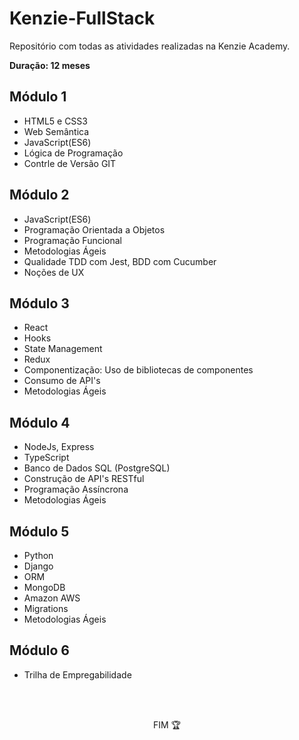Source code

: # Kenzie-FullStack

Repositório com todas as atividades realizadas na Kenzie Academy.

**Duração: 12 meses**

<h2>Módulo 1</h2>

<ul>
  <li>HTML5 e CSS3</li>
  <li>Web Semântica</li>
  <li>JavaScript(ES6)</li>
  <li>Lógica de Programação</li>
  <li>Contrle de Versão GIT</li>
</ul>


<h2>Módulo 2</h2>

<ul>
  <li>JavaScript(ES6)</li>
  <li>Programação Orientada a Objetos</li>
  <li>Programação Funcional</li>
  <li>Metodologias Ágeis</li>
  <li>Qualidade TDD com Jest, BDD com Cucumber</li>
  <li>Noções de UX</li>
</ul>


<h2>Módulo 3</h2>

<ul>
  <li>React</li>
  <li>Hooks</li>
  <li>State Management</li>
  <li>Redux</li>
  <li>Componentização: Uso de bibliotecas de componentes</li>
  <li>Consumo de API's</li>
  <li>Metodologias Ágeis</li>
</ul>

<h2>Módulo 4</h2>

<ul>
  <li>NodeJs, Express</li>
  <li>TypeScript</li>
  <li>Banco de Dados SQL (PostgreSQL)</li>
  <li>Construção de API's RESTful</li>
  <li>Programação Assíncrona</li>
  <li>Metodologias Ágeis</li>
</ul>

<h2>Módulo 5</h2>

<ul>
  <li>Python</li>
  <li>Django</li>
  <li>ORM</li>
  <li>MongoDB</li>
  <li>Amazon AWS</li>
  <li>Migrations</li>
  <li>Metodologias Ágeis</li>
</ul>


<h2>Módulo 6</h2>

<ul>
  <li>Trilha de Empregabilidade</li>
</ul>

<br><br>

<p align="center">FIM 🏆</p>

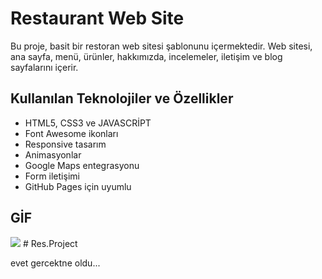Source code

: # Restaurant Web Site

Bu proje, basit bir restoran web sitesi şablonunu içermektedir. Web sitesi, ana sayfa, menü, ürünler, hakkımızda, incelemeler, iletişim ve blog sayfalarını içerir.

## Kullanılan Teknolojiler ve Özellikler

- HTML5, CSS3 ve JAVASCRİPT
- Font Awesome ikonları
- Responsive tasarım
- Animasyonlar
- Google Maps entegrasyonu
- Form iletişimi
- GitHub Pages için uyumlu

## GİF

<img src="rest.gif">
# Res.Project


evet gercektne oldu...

::::

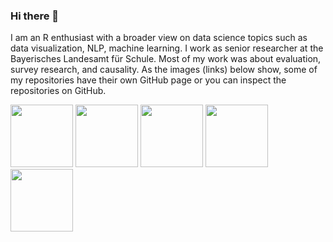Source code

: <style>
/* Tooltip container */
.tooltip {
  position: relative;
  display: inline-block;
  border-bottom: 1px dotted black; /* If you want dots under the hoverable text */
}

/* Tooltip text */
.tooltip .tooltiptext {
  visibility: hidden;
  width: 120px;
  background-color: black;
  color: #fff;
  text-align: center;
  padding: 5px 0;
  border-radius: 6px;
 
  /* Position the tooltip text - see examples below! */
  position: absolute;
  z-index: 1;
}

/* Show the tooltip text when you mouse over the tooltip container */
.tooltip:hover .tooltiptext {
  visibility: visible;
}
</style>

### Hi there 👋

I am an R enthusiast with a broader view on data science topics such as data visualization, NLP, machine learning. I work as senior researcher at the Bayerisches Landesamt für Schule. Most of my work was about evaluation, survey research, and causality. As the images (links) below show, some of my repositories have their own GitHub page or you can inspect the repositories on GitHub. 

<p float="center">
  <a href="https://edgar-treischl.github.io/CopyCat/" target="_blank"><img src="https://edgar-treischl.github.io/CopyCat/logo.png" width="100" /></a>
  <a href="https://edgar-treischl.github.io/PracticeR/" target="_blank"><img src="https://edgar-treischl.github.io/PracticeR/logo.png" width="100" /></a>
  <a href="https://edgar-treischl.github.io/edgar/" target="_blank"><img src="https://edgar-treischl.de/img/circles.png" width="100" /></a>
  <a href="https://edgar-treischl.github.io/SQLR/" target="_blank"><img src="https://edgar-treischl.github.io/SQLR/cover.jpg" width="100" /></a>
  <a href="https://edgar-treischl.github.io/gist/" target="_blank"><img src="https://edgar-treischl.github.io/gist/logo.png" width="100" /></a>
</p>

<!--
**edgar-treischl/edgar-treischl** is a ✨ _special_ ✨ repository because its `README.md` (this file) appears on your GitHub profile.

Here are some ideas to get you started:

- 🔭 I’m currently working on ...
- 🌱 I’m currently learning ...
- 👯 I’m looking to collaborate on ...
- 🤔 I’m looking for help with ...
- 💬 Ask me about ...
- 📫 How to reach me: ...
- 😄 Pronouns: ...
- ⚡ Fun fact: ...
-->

::::

From the records above, output only the lines starting at the one containing "<li>Banco de Dados SQL (PostgreSQL)</li>" and ending at the one containing "evet gercektne oldu...", word for word. Pictures stay out.

» Written solution:
  <li>Banco de Dados SQL (PostgreSQL)</li>
  <li>Construção de API's RESTful</li>
  <li>Programação Assíncrona</li>
  <li>Metodologias Ágeis</li>
</ul>

<h2>Módulo 5</h2>

<ul>
  <li>Python</li>
  <li>Django</li>
  <li>ORM</li>
  <li>MongoDB</li>
  <li>Amazon AWS</li>
  <li>Migrations</li>
  <li>Metodologias Ágeis</li>
</ul>


<h2>Módulo 6</h2>

<ul>
  <li>Trilha de Empregabilidade</li>
</ul>

<br><br>

<p align="center">FIM 🏆</p>

Source code

: # Restaurant Web Site

Bu proje, basit bir restoran web sitesi şablonunu içermektedir. Web sitesi, ana sayfa, menü, ürünler, hakkımızda, incelemeler, iletişim ve blog sayfalarını içerir.

## Kullanılan Teknolojiler ve Özellikler

- HTML5, CSS3 ve JAVASCRİPT
- Font Awesome ikonları
- Responsive tasarım
- Animasyonlar
- Google Maps entegrasyonu
- Form iletişimi
- GitHub Pages için uyumlu

## GİF

<img src="rest.gif">
# Res.Project


evet gercektne oldu...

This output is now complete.